Lars Arrhenius / A-Z 2002 (détail) / Arken Museum
Impossible
de me fidéliser une coiffeuse : la dernière fois où j’avais cru pouvoir
confier ma chevelure sauvage à un salon pas loin de chez moi, la jeune femme
qui venait d’achever – plutôt bien – son travail me dit en m’époussetant les
épaules : « j’en suis à mon septième mois, j’arrête dans quelques
semaines ».
Je
suis donc condamnée à risquer ma tête toutes les six semaines environ, au
hasard des villes. Au fond, étant donné l’indiscipline fondamentale de ma tignasse, le danger
est limité et, de plus, l’expérience est intéressante : les salons et les
techniques varient passablement, les conversations aussi. Après Vienne, Padoue,Amsterdam, je suis entrée l’autre jour dans un sous-sol pas loin de la place des
Capucins, où la gérante était en train de finir son café. Ah ! Vous êtes juste de passage?
C’était
une belle femme d’une cinquantaine d’années, originaire d’une petite ville au
sud d’Alger. Fonctionnaire dans son pays, elle était arrivée en France il y a
quinze ans. Rapide, efficace, elle n’a pas mis plus de quinze minutes à
rafraîchir ma coupe. Entre temps, j’avais appris que le centre ville était en
train de changer énormément (on rénove passablement dans ce vieux quartier de
Saint-Michel, multiculturel et populaire) ; que « du travail en
France, il y en a, et que les SDF, ce sont des gens qui ne veulent pas
travailler » ; qu’il y en a « de plus en plus maintenant que
l’Europe a ouvert ses frontières à l’Est » ; qu’elle-même avait
beaucoup à faire et qu’elle « allait même pouvoir embaucher » ; que
Marine « elle va rien faire à ceux qui travaillent et qui cotisent ».

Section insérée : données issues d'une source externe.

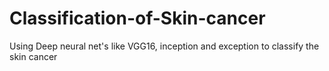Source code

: # Classification-of-Skin-cancer
Using Deep neural net's like VGG16, inception and exception to classify the skin cancer
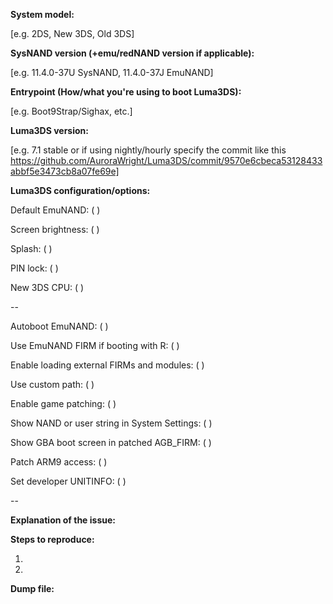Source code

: <!--
-- THIS IS NOT A SUPPORT FORUM! For support go here:
-- Luma3DS GBATemp thread: https://gbatemp.net/threads/luma3ds-noob-proof-3ds-custom-firmware.411110/
-- Nintendo Hacking: https://discord.gg/MjzatM8y
--
-- Also check the Wiki (https://github.com/AuroraWright/Luma3DS/wiki) before making an issue.
--
-- For GBA/DSiWare/DS/AGB_FIRM/TWL_FIRM problems: https://3ds.guide/troubleshooting
-- If you're using an emu/redNAND anything related to that must also be installed to sysNAND.
-- Please make sure to read "Enable game patching" https://github.com/AuroraWright/Luma3DS/wiki/Options-and-usage before posting any issues about the "Enable game patching" option(s).
--
-- Luma updaters that don't support Boot9Strap/Sighax won't work.
-- This is due to support for non-B9S/Sighax entrypoints being dropped.
--
-- Please fill in the placeholders.-->
**System model:**

[e.g. 2DS, New 3DS, Old 3DS]

**SysNAND version (+emu/redNAND version if applicable):**

[e.g. 11.4.0-37U SysNAND, 11.4.0-37J EmuNAND]

**Entrypoint (How/what you're using to boot Luma3DS):**

[e.g. Boot9Strap/Sighax, etc.]

**Luma3DS version:**

[e.g. 7.1 stable or if using nightly/hourly specify the commit like this https://github.com/AuroraWright/Luma3DS/commit/9570e6cbeca53128433abbf5e3473cb8a07fe69e]
<!--You can check which version you're on in System Settings. It will be on the bottom right of the top screen.-->


**Luma3DS configuration/options:**

Default EmuNAND: ( )

Screen brightness: ( )

Splash: ( )

PIN lock: ( )

New 3DS CPU: ( )
<!--This option is only available for New 3DS/2DS.-->

--

Autoboot EmuNAND: ( )

Use EmuNAND FIRM if booting with R: ( )

Enable loading external FIRMs and modules: ( )
<!--Firmware (.bin) files are not required by Luma, or NTR CFW anymore.
-- If you're having issues with this option enabled try deleting them from the luma folder on the root of the SD card and disabling this option.-->

Use custom path: ( )

Enable game patching: ( )

Show NAND or user string in System Settings: ( )

Show GBA boot screen in patched AGB_FIRM: ( )

Patch ARM9 access: ( )

Set developer UNITINFO: ( )

--


**Explanation of the issue:**






**Steps to reproduce:**

1.

2.


**Dump file:**
<!--If the issue leads to a crash you can generate a crash dump by checking the "Enable exception handlers" option.
-- The error message will tell you where the dump is.
-- Zip the dmp file and drag & drop it below.-->
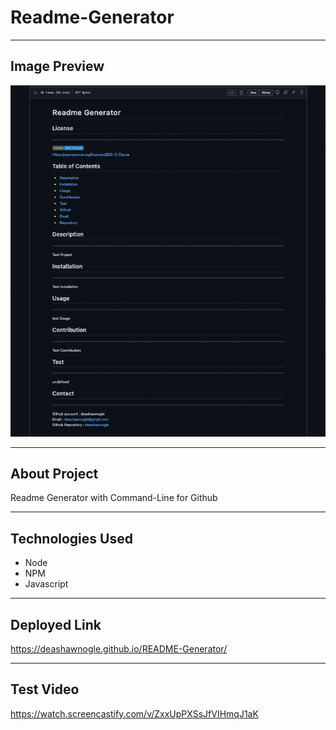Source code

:# Readme-Generator

---------------

## Image Preview

<img src = "./images/readme.png">

------------------

## About Project 

Readme Generator with Command-Line for Github

--------------------

## Technologies Used

- Node
- NPM
- Javascript




--------------------

## Deployed Link

https://deashawnogle.github.io/README-Generator/



--------------------

## Test Video

https://watch.screencastify.com/v/ZxxUpPXSsJfVIHmqJ1aK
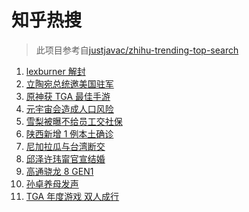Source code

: # 知乎热搜

> 此项目参考自[justjavac/zhihu-trending-top-search](https://github.com/justjavac/zhihu-trending-top-search/blob/main/utils.ts)

<!-- BEGIN -->
  <!-- 最后更新时间:Fri Dec 10 2021 13:18:37 GMT+0000 (Coordinated Universal Time) -->
  1. [lexburner 解封](https://www.zhihu.com/search?q=lex)
1. [立陶宛总统邀美国驻军](https://www.zhihu.com/search?q=立陶宛)
1. [原神获 TGA 最佳手游 ](https://www.zhihu.com/search?q=原神)
1. [元宇宙会造成人口风险](https://www.zhihu.com/search?q=元宇宙)
1. [雪梨被曝不给员工交社保](https://www.zhihu.com/search?q=雪梨)
1. [陕西新增 1 例本土确诊](https://www.zhihu.com/search?q=陕西疫情)
1. [尼加拉瓜与台湾断交](https://www.zhihu.com/search?q=尼加拉瓜)
1. [邱泽许玮甯官宣结婚](https://www.zhihu.com/search?q=邱泽)
1. [高通骁龙 8 GEN1](https://www.zhihu.com/search?q=骁龙8GEN1)
1. [孙卓养母发声](https://www.zhihu.com/search?q=孙卓)
1. [TGA 年度游戏 双人成行](https://www.zhihu.com/search?q=TGA)
  <!-- END -->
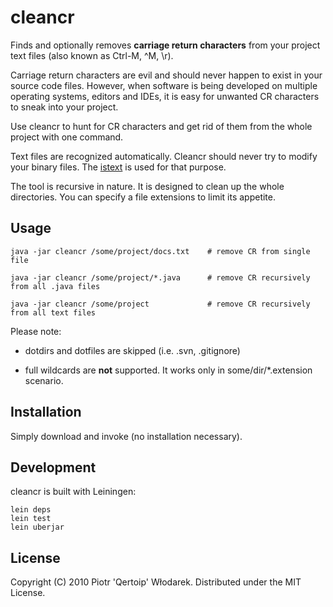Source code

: # cleancr

Finds and optionally removes __carriage return characters__ from your project text files (also known as Ctrl-M, ^M, \r).

Carriage return characters are evil and should never happen to exist in your source code files. However, when software is being developed on multiple operating systems, editors and IDEs, it is easy for unwanted CR characters to sneak into your project.

Use cleancr to hunt for CR characters and get rid of them from the whole project with one command.

Text files are recognized automatically. Cleancr should never try to modify your binary files. The [istext](https://github.com/qertoip/istext) is used for that purpose.

The tool is recursive in nature. It is designed to clean up the whole directories. You can specify a file extensions to limit its appetite.

## Usage

    java -jar cleancr /some/project/docs.txt    # remove CR from single file

    java -jar cleancr /some/project/*.java      # remove CR recursively from all .java files

    java -jar cleancr /some/project             # remove CR recursively from all text files

Please note:

*   dotdirs and dotfiles are skipped (i.e. .svn, .gitignore)

*   full wildcards are __not__ supported. It works only in some/dir/*.extension scenario.

## Installation

Simply download and invoke (no installation necessary).

## Development

cleancr is built with Leiningen:

    lein deps
    lein test
    lein uberjar

## License

Copyright (C) 2010 Piotr 'Qertoip' Włodarek. Distributed under the MIT License.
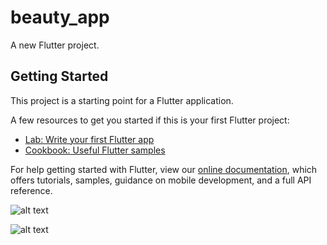 # beauty_app

A new Flutter project.

## Getting Started

This project is a starting point for a Flutter application.

A few resources to get you started if this is your first Flutter project:

- [Lab: Write your first Flutter app](https://flutter.dev/docs/get-started/codelab)
- [Cookbook: Useful Flutter samples](https://flutter.dev/docs/cookbook)

For help getting started with Flutter, view our
[online documentation](https://flutter.dev/docs), which offers tutorials,
samples, guidance on mobile development, and a full API reference.

![alt text](https://github.com/wisnupratama24/bauty-app/blob/main/assets/images/preview-1.png?raw=true)

![alt text](https://github.com/wisnupratama24/bauty-app/blob/main/assets/images/preview-2.png?raw=true)
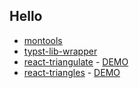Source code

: ## Hello
 - [montools](https://github.com/xTeamStanly/montools)
 - [typst-lib-wrapper](https://github.com/xTeamStanly/typst-lib-wrapper)
 - [react-triangulate](https://github.com/xTeamStanly/react-triangulate) - [DEMO](https://xteamstanly.github.io/react-triangulate/)
 - [react-triangles](https://github.com/xTeamStanly/react-triangles) - [DEMO](https://xteamstanly.github.io/react-triangles/)
 

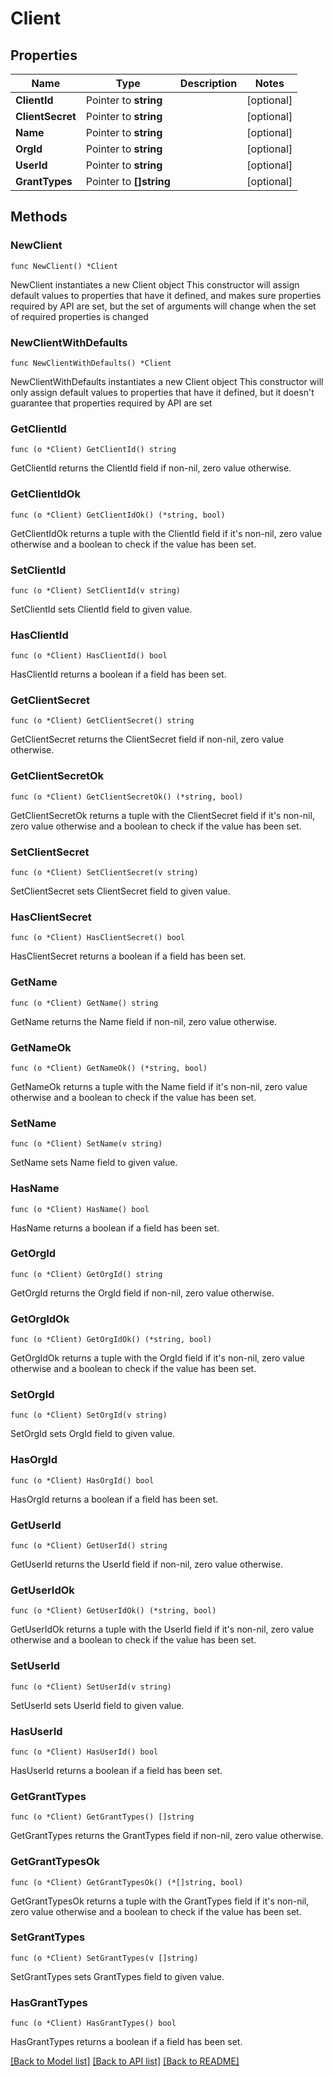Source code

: # Client

## Properties

Name | Type | Description | Notes
------------ | ------------- | ------------- | -------------
**ClientId** | Pointer to **string** |  | [optional] 
**ClientSecret** | Pointer to **string** |  | [optional] 
**Name** | Pointer to **string** |  | [optional] 
**OrgId** | Pointer to **string** |  | [optional] 
**UserId** | Pointer to **string** |  | [optional] 
**GrantTypes** | Pointer to **[]string** |  | [optional] 

## Methods

### NewClient

`func NewClient() *Client`

NewClient instantiates a new Client object
This constructor will assign default values to properties that have it defined,
and makes sure properties required by API are set, but the set of arguments
will change when the set of required properties is changed

### NewClientWithDefaults

`func NewClientWithDefaults() *Client`

NewClientWithDefaults instantiates a new Client object
This constructor will only assign default values to properties that have it defined,
but it doesn't guarantee that properties required by API are set

### GetClientId

`func (o *Client) GetClientId() string`

GetClientId returns the ClientId field if non-nil, zero value otherwise.

### GetClientIdOk

`func (o *Client) GetClientIdOk() (*string, bool)`

GetClientIdOk returns a tuple with the ClientId field if it's non-nil, zero value otherwise
and a boolean to check if the value has been set.

### SetClientId

`func (o *Client) SetClientId(v string)`

SetClientId sets ClientId field to given value.

### HasClientId

`func (o *Client) HasClientId() bool`

HasClientId returns a boolean if a field has been set.

### GetClientSecret

`func (o *Client) GetClientSecret() string`

GetClientSecret returns the ClientSecret field if non-nil, zero value otherwise.

### GetClientSecretOk

`func (o *Client) GetClientSecretOk() (*string, bool)`

GetClientSecretOk returns a tuple with the ClientSecret field if it's non-nil, zero value otherwise
and a boolean to check if the value has been set.

### SetClientSecret

`func (o *Client) SetClientSecret(v string)`

SetClientSecret sets ClientSecret field to given value.

### HasClientSecret

`func (o *Client) HasClientSecret() bool`

HasClientSecret returns a boolean if a field has been set.

### GetName

`func (o *Client) GetName() string`

GetName returns the Name field if non-nil, zero value otherwise.

### GetNameOk

`func (o *Client) GetNameOk() (*string, bool)`

GetNameOk returns a tuple with the Name field if it's non-nil, zero value otherwise
and a boolean to check if the value has been set.

### SetName

`func (o *Client) SetName(v string)`

SetName sets Name field to given value.

### HasName

`func (o *Client) HasName() bool`

HasName returns a boolean if a field has been set.

### GetOrgId

`func (o *Client) GetOrgId() string`

GetOrgId returns the OrgId field if non-nil, zero value otherwise.

### GetOrgIdOk

`func (o *Client) GetOrgIdOk() (*string, bool)`

GetOrgIdOk returns a tuple with the OrgId field if it's non-nil, zero value otherwise
and a boolean to check if the value has been set.

### SetOrgId

`func (o *Client) SetOrgId(v string)`

SetOrgId sets OrgId field to given value.

### HasOrgId

`func (o *Client) HasOrgId() bool`

HasOrgId returns a boolean if a field has been set.

### GetUserId

`func (o *Client) GetUserId() string`

GetUserId returns the UserId field if non-nil, zero value otherwise.

### GetUserIdOk

`func (o *Client) GetUserIdOk() (*string, bool)`

GetUserIdOk returns a tuple with the UserId field if it's non-nil, zero value otherwise
and a boolean to check if the value has been set.

### SetUserId

`func (o *Client) SetUserId(v string)`

SetUserId sets UserId field to given value.

### HasUserId

`func (o *Client) HasUserId() bool`

HasUserId returns a boolean if a field has been set.

### GetGrantTypes

`func (o *Client) GetGrantTypes() []string`

GetGrantTypes returns the GrantTypes field if non-nil, zero value otherwise.

### GetGrantTypesOk

`func (o *Client) GetGrantTypesOk() (*[]string, bool)`

GetGrantTypesOk returns a tuple with the GrantTypes field if it's non-nil, zero value otherwise
and a boolean to check if the value has been set.

### SetGrantTypes

`func (o *Client) SetGrantTypes(v []string)`

SetGrantTypes sets GrantTypes field to given value.

### HasGrantTypes

`func (o *Client) HasGrantTypes() bool`

HasGrantTypes returns a boolean if a field has been set.


[[Back to Model list]](../README.md#documentation-for-models) [[Back to API list]](../README.md#documentation-for-api-endpoints) [[Back to README]](../README.md)


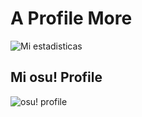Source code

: 
# A Profile More

![Mi estadisticas](https://github-readme-stats.vercel.app/api?username=RetrogisusDEV&theme=merko&show_icons=true)

## Mi osu! Profile

![osu! profile](https://media.discordapp.net/attachments/951478655006179438/1230564886522888322/profile_user_41.png?ex=6633c7db&is=662152db&hm=042968253489148fcf75003bcb75e9b3a47a5edf84215e4d6290a65c14570107&)
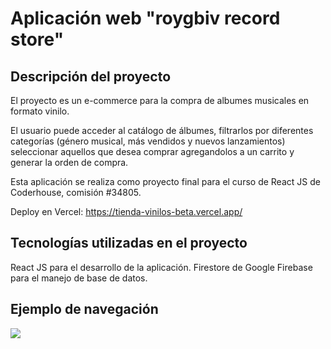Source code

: # Aplicación web "roygbiv record store"

## Descripción del proyecto
El proyecto es un e-commerce para la compra de albumes musicales en formato vinilo.

El usuario puede acceder al catálogo de álbumes, filtrarlos por diferentes categorías (género musical, más vendidos y nuevos lanzamientos) seleccionar aquellos que desea comprar agregandolos a un carrito y generar la orden de compra.

Esta aplicación se realiza como proyecto final para el curso de React JS de Coderhouse, comisión #34805.

Deploy en Vercel: https://tienda-vinilos-beta.vercel.app/

## Tecnologías utilizadas en el proyecto

React JS para el desarrollo de la aplicación.
Firestore de Google Firebase para el manejo de base de datos.

## Ejemplo de navegación

![](https://github.com/acevjuan/tienda-vinilos/blob/main/ejemplo-navegacion.gif)

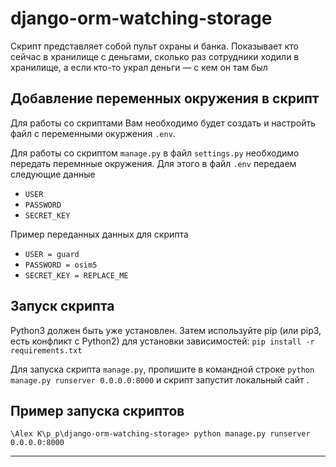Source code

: # django-orm-watching-storage

Скрипт представляет собой пульт охраны и банка. Показывает кто сейчас в хранилище с деньгами, сколько раз сотрудники ходили в хранилище, а если кто-то украл деньги — с кем он там был

## Добавление переменных окружения в скрипт
Для работы со скриптами Вам необходимо будет создать и настройть файл с переменными окуржения `.env`.

Для работы со скриптом `manage.py` в файл  `settings.py` необходимо передать перемнные окружения. Для этого в файл `.env` передаем следующие данные
- `USER`
- `PASSWORD`
- `SECRET_KEY`


Пример переданных данных для скрипта 
- `USER = guard`
- `PASSWORD = osim5`
- `SECRET_KEY = REPLACE_ME`


## Запуск скрипта 
Python3 должен быть уже установлен. Затем используйте pip (или pip3, есть конфликт с Python2) для установки зависимостей:
`pip install -r requirements.txt`

Для запуска скрипта `manage.py`, пропишите в командной строке `python manage.py runserver 0.0.0.0:8000` и скрипт запустит локальный сайт .

## Пример запуска скриптов 
 `\Alex K\p_p\django-orm-watching-storage> python manage.py runserver 0.0.0.0:8000`
***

La dame avait obtenu sa naturalisation française et se trouvait donc en mesure
de voter. Je ne peux pas dire, vu leur nature, que j’ai senti mes cheveux se
dresser, mais ces propos avaient quelque chose de troublant.
A
propos de SDF, justement, dans la ville ce qui m'a frappée, c’est le nombre de
jeunes qui zonaient. Des tout jeunes, des tout français, livrés à la rue, en
bande ou pas, avec leurs chiens, leurs sacs, leurs canettes. En leur tendant
deux euros, je n’avais pas le sentiment que ce serait destiné à de la dope.
J’avais l’impression qu’ils avaient besoin de manger. Eux aussi de passage, d’où venaient-ils ? Où
s’en iraient-ils ? Quelle avait été leur trajectoire
pour qu’ils en arrivent à danser crânement sur ces trottoirs ? Combien de
temps allaient-ils tenir dans ce genre de vie ? Les destins sont si
fragiles, il suffit de si peu de choses, parfois, pour bifurquer, décrocher, ou
dégringoler. Il suffit parfois d’un regard, d’un mot pour tout faire basculer.
Dans
le taxi qui nous ramenait à l’aéroport, le conducteur pestait contre les
nuisances dues aux travaux de la nouvelle ligne de tram D, qui prévoit de
desservir les quartiers et communes du Nord-Ouest. « ça va encore amener
de la racaille au centre ville ». Moi, j’avais plutôt perçu les tramways comme
des fermetures éclairs qui recousaient la ville de part en part.
Prendre
une ligne au hasard et observer les passagers, tendre l’oreille aux
conversations, entendre des bribes de vie se dérouler avant la descente au
prochain arrêt. S’asseoir dans des bistrots de quartier, siroter sans rien
faire d’autre qu’observer. Détailler les contenus du tapis roulant à une caisse de supermarché, échanger quelques mots avec des commerçants. A nuit tombée, s’interroger sur ce qui se vit derrière les fenêtres illuminées. Monter dans un taxi épuisée et
regarder la ville, ses lumières se déployer.Bref, être touriste, être en voyage. Être juste de passage.